Eighth-graders have 440 choices for major
Education officials hope keeping students focused will improve graduation rates.
By DONNA WINCHESTER
Published December 12, 2006
From ceramics to international law, Florida's eighth-graders will have 440 majors to choose from for next year.
The state released the list of "areas of interest" on Monday, the centerpiece of a law passed by the Legislature in the spring to improve the graduation rate.
The plan also should encourage good students to continue challenging themselves, Education Commissioner John Winn said during a conference call Monday.
"Some students are very goal-oriented, but far too many aren't," Winn said. "The idea is for them to go through a process of thinking about what they would like to pursue as a special area of interest and get on the road toward developing that competency, whether it helps them in their career or in life."
Florida ranked 43rd in the nation with a 66.7 percent graduation rate in 2002-03 according to the most recent report issued by the National Assessment of Educational Progress. Department of Education officials are hoping the majors program - part of Gov. Jeb Bush's A Plus Plus plan to reinvigorate middle and high schools - will turn things around.
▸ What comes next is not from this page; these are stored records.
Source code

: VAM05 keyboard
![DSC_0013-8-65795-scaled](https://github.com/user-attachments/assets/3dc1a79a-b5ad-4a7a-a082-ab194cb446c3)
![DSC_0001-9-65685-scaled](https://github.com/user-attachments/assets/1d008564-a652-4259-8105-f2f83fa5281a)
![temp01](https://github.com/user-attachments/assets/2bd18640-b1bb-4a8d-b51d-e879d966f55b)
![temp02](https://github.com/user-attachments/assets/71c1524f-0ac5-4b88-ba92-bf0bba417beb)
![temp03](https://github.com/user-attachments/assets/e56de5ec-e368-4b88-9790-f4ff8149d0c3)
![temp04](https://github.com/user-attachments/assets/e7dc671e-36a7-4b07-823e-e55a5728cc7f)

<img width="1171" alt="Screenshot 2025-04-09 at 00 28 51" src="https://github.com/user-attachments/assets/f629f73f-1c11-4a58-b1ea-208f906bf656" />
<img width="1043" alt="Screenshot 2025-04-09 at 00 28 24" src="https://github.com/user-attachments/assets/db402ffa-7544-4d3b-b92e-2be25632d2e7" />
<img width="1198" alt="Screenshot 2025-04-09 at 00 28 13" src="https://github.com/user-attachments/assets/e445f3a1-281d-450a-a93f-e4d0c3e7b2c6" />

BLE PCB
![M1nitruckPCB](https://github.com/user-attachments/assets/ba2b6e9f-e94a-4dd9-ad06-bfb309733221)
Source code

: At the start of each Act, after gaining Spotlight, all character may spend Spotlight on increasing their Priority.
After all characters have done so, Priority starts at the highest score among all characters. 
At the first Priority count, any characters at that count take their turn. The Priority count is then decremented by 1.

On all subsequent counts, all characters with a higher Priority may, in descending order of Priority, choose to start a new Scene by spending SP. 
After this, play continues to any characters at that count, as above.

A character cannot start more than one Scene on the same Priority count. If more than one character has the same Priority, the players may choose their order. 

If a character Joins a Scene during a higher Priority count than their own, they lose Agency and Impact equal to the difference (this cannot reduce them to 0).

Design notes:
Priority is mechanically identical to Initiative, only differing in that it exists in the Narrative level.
High school students still will need 24 credits to graduate. Sixteen are core requirements, including English, math, science and social studies. That leaves eight elective credits, four of which must be dedicated under the new plan to a major. The other four credits can count toward another major or individual electives.
Instead of choosing electives randomly, the plan forces incoming ninth-graders to think about a cluster of courses in the same subject area, Winn said. They can change their major each year of high school, so they're not locked into one subject, he said.
Not all majors will be offered in every district. With 440 to choose from, there should be plenty of offerings to accommodate all schools and all children, Winn said.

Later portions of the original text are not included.